Activity: Report, in full, each line of the material below in which the string "公布の日から施行する" occurs.

Extracted information:

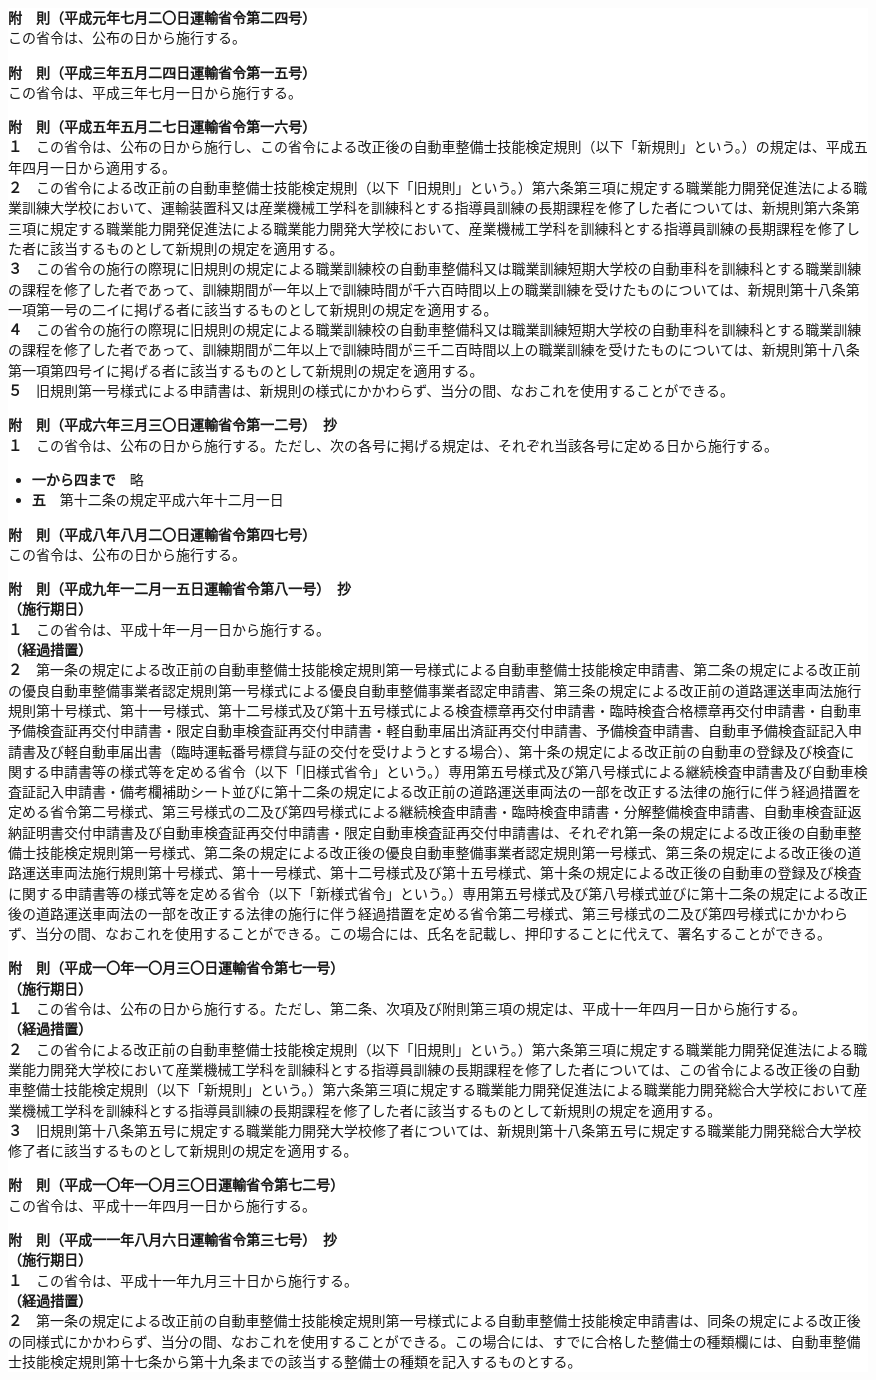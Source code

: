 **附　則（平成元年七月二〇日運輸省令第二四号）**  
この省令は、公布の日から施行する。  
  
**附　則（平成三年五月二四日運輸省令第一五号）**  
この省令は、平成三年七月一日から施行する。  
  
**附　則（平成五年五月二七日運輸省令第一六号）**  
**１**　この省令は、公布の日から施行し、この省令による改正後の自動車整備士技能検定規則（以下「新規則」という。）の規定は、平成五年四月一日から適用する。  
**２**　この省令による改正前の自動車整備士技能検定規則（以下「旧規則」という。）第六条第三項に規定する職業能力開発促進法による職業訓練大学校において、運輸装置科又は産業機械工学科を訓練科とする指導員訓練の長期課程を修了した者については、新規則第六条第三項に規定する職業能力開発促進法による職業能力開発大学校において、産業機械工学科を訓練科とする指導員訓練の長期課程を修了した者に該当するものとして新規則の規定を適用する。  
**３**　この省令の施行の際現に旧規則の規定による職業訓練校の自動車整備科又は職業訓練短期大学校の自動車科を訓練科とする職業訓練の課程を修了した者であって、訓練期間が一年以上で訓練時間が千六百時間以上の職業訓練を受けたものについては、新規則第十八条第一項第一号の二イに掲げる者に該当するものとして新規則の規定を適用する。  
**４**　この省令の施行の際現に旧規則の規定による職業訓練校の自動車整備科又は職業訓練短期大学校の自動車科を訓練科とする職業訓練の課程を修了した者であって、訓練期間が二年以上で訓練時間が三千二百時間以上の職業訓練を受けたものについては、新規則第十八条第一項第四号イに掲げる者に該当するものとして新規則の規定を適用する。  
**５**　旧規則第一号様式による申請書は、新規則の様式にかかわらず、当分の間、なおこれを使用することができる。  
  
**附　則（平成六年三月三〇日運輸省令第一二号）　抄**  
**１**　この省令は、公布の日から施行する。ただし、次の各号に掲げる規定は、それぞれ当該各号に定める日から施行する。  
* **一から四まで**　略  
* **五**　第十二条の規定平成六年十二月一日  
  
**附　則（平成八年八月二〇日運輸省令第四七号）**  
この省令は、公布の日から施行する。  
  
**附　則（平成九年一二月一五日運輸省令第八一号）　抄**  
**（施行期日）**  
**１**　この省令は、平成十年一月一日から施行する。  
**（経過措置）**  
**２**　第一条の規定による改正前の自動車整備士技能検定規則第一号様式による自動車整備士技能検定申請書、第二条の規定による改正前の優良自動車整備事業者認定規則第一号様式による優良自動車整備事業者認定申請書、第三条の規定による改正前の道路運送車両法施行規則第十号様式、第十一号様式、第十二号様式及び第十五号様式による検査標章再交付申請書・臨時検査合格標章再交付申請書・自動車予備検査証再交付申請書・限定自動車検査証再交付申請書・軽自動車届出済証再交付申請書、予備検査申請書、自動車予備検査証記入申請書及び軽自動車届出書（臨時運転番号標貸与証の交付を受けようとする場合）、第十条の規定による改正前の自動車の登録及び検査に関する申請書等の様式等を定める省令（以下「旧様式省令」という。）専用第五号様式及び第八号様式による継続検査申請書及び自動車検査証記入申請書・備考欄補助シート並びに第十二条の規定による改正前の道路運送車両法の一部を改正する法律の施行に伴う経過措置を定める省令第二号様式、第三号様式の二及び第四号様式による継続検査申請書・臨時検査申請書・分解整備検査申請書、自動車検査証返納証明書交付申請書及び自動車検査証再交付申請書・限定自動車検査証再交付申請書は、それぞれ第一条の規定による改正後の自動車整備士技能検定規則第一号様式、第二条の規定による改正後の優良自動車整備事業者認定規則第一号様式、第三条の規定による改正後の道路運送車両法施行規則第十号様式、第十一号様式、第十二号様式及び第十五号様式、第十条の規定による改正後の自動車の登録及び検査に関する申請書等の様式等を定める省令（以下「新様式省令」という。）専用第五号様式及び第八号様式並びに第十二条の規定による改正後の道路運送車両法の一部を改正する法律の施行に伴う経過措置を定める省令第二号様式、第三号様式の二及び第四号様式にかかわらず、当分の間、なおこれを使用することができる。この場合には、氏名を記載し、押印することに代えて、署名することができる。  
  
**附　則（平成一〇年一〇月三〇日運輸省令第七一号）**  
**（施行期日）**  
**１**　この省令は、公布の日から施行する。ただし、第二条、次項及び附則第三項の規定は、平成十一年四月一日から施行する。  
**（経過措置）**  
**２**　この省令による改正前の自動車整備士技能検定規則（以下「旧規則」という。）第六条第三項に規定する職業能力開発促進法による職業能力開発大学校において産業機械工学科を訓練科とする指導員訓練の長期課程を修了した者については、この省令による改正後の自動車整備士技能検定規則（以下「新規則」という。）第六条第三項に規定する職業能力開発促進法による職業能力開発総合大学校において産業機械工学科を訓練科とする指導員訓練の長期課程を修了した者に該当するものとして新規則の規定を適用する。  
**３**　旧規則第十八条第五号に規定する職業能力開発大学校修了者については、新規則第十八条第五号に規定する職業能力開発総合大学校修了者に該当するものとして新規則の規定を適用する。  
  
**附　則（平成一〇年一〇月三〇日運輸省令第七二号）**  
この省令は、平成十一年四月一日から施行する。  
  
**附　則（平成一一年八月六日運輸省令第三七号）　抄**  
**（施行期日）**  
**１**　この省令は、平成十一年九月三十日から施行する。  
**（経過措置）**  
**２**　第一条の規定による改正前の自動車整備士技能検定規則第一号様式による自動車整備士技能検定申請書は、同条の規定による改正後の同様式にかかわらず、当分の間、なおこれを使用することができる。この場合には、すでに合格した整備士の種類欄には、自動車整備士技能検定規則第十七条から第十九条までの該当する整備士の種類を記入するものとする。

Worked solution:
この省令は、公布の日から施行する。  
**１**　この省令は、公布の日から施行する。ただし、次の各号に掲げる規定は、それぞれ当該各号に定める日から施行する。  
この省令は、公布の日から施行する。  
**１**　この省令は、公布の日から施行する。ただし、第二条、次項及び附則第三項の規定は、平成十一年四月一日から施行する。  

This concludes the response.